We should all be sickened by the horrific image of Tabrez Ansari, the 24-year-old Muslim man who was lynched to death in Jharkhand by a mob that accused him of theft and forced him to chant ‘Jai Shri Ram’. And, there has been the usual eruption of outrage and condemnation, including by the prime minister in Parliament.
It would be tempting and comforting to locate these assaults, most of which have been against dalits and Muslims, in the larger framework of a law and order problem. The truth, however, is less palatable. I fear that despite the fact that all the right things are said by all of us, every time a murderous mob targets a hapless innocent, we are reaching that dangerous point of numbness. A point where Mohammed Akhlaq, Pehlu Khan and Ansari are becoming blurry statistics and yesterday’s headlines instead of flesh and blood men with families they leave behind.
We say we are angry. But are we really? Because if we were—like during the gang rape of Nirbhaya, or more recently the Kathua rape of a little child—we would have been out on the streets, marching, protesting and demanding change. Instead of shaking us out of our passive condemnation, every case of lynching only seems to lull us and blunt our edges. When will we say enough is enough?
Whether we like it or not there is an enabling environment being created that emboldens the murderers who lynch. Recently I met Mohammed Danish, Akhlaq’s son, who left his village in Dadri, Uttar Pradesh, ever since his father was beaten to death over rumours of storing beef at home. Danish’s brother is an Air Force personnel who had this to say of India, even after his father was murdered: “saare jahan se acha, Hindustan hamara”. Danish, whose skull was broken open by the same mob that killed his father, showed no signs of bitterness. Instead, he spoke sadly of having had to relocate from his home, his sense of loss at the fact that his Hindu friends no longer speak to him and his hope for returning home one day.
What justice can we offer Danish when he sees the Uttar Pradesh chief minister address a rally where the Dadri-lynching accused sits in comfortable attendance, in the front rows of the event? Or, when a senior leader of the BJP garlands men implicated in a lynching case? Or, when every public and media discussion about lynching ends up in the worst sort of whataboutery and competitive point-scoring? What hope for justice are we offering to the victims of lynching? Think about the fact that there has not been visible justice in any of the high profile, headline-grabbing lynching cases over the last few years.

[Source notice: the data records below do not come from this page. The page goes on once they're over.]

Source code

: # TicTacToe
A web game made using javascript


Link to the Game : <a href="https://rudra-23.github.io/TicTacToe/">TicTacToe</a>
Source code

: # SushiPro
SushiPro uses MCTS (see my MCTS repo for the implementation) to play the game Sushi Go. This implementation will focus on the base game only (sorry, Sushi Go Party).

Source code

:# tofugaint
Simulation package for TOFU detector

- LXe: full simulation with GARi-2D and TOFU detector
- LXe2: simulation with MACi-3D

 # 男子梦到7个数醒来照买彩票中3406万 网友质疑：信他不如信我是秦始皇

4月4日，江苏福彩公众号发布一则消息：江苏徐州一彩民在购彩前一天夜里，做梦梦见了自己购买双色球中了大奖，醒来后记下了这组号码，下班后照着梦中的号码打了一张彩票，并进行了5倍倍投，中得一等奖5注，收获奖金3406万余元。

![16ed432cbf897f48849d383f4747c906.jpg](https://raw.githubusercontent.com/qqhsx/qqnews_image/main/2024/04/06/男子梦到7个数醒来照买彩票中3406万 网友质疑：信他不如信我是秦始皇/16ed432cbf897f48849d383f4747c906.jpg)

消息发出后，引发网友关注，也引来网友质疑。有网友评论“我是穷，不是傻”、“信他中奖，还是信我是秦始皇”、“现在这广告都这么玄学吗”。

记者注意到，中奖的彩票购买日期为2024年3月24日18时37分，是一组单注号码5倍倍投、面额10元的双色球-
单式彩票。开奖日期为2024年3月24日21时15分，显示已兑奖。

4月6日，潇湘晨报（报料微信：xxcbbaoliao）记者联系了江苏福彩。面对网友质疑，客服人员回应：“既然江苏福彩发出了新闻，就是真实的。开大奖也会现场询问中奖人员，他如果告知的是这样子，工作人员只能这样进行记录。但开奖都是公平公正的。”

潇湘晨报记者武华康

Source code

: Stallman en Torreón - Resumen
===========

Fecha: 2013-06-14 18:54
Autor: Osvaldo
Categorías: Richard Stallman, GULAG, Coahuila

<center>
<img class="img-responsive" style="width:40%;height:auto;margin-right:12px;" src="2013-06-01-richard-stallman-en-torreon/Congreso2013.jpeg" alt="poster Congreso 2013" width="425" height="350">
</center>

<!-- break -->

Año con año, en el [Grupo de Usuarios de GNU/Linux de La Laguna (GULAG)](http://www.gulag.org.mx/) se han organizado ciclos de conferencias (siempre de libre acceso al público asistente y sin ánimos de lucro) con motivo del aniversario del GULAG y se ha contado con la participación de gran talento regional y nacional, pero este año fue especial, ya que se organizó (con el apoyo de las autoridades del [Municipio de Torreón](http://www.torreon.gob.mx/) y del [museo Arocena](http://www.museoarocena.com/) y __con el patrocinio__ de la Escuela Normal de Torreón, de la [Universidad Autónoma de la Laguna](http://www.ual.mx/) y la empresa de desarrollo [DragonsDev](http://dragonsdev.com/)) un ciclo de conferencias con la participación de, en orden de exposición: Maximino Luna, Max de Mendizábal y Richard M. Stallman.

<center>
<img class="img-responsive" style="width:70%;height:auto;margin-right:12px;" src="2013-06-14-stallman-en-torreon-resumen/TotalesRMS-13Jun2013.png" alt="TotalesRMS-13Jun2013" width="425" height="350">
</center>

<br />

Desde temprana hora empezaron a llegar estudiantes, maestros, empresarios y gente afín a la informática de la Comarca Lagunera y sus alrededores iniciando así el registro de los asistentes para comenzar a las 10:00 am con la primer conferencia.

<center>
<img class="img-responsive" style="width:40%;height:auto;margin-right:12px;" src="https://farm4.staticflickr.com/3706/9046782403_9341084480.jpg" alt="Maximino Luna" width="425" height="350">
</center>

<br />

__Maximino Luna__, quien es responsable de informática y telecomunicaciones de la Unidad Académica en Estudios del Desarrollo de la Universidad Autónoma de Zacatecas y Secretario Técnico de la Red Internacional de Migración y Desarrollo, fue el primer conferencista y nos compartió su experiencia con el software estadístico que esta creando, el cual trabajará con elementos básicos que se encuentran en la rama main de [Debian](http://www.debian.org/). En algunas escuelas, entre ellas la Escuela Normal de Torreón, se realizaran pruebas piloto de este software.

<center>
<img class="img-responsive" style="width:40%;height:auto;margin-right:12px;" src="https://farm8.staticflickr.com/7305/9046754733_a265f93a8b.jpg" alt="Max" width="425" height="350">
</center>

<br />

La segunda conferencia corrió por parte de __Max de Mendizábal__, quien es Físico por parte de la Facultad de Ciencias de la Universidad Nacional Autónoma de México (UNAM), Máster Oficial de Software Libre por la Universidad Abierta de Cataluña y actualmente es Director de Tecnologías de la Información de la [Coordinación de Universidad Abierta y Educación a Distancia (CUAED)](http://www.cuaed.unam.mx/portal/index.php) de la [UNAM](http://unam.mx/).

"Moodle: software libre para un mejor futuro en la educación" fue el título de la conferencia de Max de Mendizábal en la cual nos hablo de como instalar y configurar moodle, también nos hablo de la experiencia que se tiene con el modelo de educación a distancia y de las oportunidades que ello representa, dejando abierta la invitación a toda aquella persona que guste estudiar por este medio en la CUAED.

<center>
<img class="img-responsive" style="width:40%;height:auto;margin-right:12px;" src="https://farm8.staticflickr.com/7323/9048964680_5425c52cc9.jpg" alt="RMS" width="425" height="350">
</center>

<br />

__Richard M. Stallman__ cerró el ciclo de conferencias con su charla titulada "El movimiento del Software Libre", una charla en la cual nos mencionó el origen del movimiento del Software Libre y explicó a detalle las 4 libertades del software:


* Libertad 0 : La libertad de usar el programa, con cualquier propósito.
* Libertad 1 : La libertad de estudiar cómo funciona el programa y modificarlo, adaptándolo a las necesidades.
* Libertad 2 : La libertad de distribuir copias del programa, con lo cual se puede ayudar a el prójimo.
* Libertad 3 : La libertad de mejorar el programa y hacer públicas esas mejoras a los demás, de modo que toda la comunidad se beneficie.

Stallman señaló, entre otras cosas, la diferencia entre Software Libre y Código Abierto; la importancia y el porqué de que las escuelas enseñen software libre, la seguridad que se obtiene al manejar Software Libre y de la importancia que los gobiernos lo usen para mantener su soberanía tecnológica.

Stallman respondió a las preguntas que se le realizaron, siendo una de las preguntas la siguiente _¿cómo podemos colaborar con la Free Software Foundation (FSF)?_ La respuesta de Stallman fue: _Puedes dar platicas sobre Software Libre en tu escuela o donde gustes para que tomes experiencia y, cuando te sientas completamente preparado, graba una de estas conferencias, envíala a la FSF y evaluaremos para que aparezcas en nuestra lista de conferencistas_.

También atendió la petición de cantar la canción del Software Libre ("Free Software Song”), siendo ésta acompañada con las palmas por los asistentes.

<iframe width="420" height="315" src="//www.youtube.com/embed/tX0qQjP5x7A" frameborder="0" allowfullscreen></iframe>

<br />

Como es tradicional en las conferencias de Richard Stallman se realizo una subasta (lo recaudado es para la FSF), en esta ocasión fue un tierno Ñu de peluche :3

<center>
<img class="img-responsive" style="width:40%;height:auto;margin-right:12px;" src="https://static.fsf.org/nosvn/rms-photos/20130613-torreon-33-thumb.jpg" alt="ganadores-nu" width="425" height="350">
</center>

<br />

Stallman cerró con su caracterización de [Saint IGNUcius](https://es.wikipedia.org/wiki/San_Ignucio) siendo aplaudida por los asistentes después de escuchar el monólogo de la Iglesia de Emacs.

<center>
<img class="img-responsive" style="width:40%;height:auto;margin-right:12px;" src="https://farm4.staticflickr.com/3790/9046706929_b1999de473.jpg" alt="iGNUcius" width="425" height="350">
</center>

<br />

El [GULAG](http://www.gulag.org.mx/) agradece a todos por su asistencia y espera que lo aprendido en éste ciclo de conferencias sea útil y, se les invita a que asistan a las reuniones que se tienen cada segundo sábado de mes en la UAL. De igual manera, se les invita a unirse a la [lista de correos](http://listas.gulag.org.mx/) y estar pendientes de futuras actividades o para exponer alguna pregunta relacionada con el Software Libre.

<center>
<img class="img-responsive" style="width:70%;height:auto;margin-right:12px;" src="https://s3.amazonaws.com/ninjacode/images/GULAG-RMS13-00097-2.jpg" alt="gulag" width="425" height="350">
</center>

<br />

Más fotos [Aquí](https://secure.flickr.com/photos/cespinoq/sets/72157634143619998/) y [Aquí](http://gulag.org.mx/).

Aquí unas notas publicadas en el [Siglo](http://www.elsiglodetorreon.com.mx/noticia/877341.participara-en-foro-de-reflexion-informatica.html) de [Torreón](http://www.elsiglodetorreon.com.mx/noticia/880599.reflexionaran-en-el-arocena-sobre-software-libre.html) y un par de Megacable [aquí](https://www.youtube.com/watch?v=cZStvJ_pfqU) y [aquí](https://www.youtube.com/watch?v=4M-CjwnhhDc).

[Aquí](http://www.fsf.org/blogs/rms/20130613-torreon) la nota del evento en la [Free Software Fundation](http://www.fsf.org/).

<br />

The Narendra Modi government is among the most powerful in India in recent memory. One of its distinctive features is the strongmen it is helmed by—both the prime minister and the Home Minister Amit Shah. They have won elections on the alpha-male positioning of the prime minister. If ever there was a moment to display strength, even brute strength, this moment calls for that.
The prime minister must take the lead in cracking down on those who dare to kill, and believe they have impunity.